Task ::
Each record needs to be transcribed exactly.

Items from a data source ::
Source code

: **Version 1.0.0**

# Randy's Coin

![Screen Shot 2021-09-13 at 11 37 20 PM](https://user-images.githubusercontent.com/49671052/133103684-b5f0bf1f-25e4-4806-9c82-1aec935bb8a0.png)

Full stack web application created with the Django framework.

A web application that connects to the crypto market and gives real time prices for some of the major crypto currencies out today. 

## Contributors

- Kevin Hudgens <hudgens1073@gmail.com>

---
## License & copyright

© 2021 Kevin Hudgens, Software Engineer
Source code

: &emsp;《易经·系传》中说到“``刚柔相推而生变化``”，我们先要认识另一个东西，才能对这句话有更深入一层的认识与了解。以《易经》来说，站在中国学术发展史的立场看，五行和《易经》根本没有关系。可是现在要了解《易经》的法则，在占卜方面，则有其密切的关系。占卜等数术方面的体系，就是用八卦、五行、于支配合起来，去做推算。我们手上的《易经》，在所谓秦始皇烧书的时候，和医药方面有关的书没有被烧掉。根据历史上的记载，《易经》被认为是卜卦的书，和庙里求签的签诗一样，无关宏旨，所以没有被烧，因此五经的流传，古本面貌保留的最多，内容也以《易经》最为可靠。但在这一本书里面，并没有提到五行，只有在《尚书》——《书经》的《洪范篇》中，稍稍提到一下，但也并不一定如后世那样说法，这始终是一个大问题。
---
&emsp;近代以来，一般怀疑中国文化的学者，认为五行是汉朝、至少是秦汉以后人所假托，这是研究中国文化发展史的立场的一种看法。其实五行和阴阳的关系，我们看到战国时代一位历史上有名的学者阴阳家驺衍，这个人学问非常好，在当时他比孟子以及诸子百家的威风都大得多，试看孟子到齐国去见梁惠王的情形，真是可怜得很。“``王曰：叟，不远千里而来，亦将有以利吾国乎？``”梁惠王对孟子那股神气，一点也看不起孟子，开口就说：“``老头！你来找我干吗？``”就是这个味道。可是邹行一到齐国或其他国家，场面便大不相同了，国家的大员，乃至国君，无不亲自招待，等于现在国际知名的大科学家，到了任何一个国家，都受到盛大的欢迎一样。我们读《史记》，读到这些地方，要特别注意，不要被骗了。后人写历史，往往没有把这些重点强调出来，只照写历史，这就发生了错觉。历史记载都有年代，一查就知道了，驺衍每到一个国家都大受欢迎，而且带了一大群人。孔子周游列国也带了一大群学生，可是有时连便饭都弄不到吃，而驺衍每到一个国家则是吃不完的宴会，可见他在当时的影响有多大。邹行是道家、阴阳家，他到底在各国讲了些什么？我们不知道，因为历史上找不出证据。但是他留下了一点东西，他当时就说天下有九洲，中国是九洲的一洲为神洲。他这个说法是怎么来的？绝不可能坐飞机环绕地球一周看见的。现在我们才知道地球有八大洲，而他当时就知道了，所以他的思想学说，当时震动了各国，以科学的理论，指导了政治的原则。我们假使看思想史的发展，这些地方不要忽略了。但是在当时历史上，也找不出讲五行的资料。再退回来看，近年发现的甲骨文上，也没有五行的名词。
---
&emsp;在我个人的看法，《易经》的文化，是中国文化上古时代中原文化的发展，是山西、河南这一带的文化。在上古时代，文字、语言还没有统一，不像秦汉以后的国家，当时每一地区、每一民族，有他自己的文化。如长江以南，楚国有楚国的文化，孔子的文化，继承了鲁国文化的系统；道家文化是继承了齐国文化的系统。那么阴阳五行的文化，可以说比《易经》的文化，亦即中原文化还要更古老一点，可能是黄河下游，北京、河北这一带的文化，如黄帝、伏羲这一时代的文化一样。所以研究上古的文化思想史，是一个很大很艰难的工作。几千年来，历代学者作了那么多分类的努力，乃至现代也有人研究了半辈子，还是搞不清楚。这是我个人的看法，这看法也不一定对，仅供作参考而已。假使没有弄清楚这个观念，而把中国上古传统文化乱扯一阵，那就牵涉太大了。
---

Exercise result ::
Source code

: **Version 1.0.0**

# Randy's Coin

![Screen Shot 2021-09-13 at 11 37 20 PM](https://user-images.githubusercontent.com/49671052/133103684-b5f0bf1f-25e4-4806-9c82-1aec935bb8a0.png)

Full stack web application created with the Django framework.

A web application that connects to the crypto market and gives real time prices for some of the major crypto currencies out today. 

## Contributors

- Kevin Hudgens <hudgens1073@gmail.com>

---
## License & copyright

© 2021 Kevin Hudgens, Software Engineer
Source code

: &emsp;《易经·系传》中说到“``刚柔相推而生变化``”，我们先要认识另一个东西，才能对这句话有更深入一层的认识与了解。以《易经》来说，站在中国学术发展史的立场看，五行和《易经》根本没有关系。可是现在要了解《易经》的法则，在占卜方面，则有其密切的关系。占卜等数术方面的体系，就是用八卦、五行、于支配合起来，去做推算。我们手上的《易经》，在所谓秦始皇烧书的时候，和医药方面有关的书没有被烧掉。根据历史上的记载，《易经》被认为是卜卦的书，和庙里求签的签诗一样，无关宏旨，所以没有被烧，因此五经的流传，古本面貌保留的最多，内容也以《易经》最为可靠。但在这一本书里面，并没有提到五行，只有在《尚书》——《书经》的《洪范篇》中，稍稍提到一下，但也并不一定如后世那样说法，这始终是一个大问题。
---
&emsp;近代以来，一般怀疑中国文化的学者，认为五行是汉朝、至少是秦汉以后人所假托，这是研究中国文化发展史的立场的一种看法。其实五行和阴阳的关系，我们看到战国时代一位历史上有名的学者阴阳家驺衍，这个人学问非常好，在当时他比孟子以及诸子百家的威风都大得多，试看孟子到齐国去见梁惠王的情形，真是可怜得很。“``王曰：叟，不远千里而来，亦将有以利吾国乎？``”梁惠王对孟子那股神气，一点也看不起孟子，开口就说：“``老头！你来找我干吗？``”就是这个味道。可是邹行一到齐国或其他国家，场面便大不相同了，国家的大员，乃至国君，无不亲自招待，等于现在国际知名的大科学家，到了任何一个国家，都受到盛大的欢迎一样。我们读《史记》，读到这些地方，要特别注意，不要被骗了。后人写历史，往往没有把这些重点强调出来，只照写历史，这就发生了错觉。历史记载都有年代，一查就知道了，驺衍每到一个国家都大受欢迎，而且带了一大群人。孔子周游列国也带了一大群学生，可是有时连便饭都弄不到吃，而驺衍每到一个国家则是吃不完的宴会，可见他在当时的影响有多大。邹行是道家、阴阳家，他到底在各国讲了些什么？我们不知道，因为历史上找不出证据。但是他留下了一点东西，他当时就说天下有九洲，中国是九洲的一洲为神洲。他这个说法是怎么来的？绝不可能坐飞机环绕地球一周看见的。现在我们才知道地球有八大洲，而他当时就知道了，所以他的思想学说，当时震动了各国，以科学的理论，指导了政治的原则。我们假使看思想史的发展，这些地方不要忽略了。但是在当时历史上，也找不出讲五行的资料。再退回来看，近年发现的甲骨文上，也没有五行的名词。
---
&emsp;在我个人的看法，《易经》的文化，是中国文化上古时代中原文化的发展，是山西、河南这一带的文化。在上古时代，文字、语言还没有统一，不像秦汉以后的国家，当时每一地区、每一民族，有他自己的文化。如长江以南，楚国有楚国的文化，孔子的文化，继承了鲁国文化的系统；道家文化是继承了齐国文化的系统。那么阴阳五行的文化，可以说比《易经》的文化，亦即中原文化还要更古老一点，可能是黄河下游，北京、河北这一带的文化，如黄帝、伏羲这一时代的文化一样。所以研究上古的文化思想史，是一个很大很艰难的工作。几千年来，历代学者作了那么多分类的努力，乃至现代也有人研究了半辈子，还是搞不清楚。这是我个人的看法，这看法也不一定对，仅供作参考而已。假使没有弄清楚这个观念，而把中国上古传统文化乱扯一阵，那就牵涉太大了。
---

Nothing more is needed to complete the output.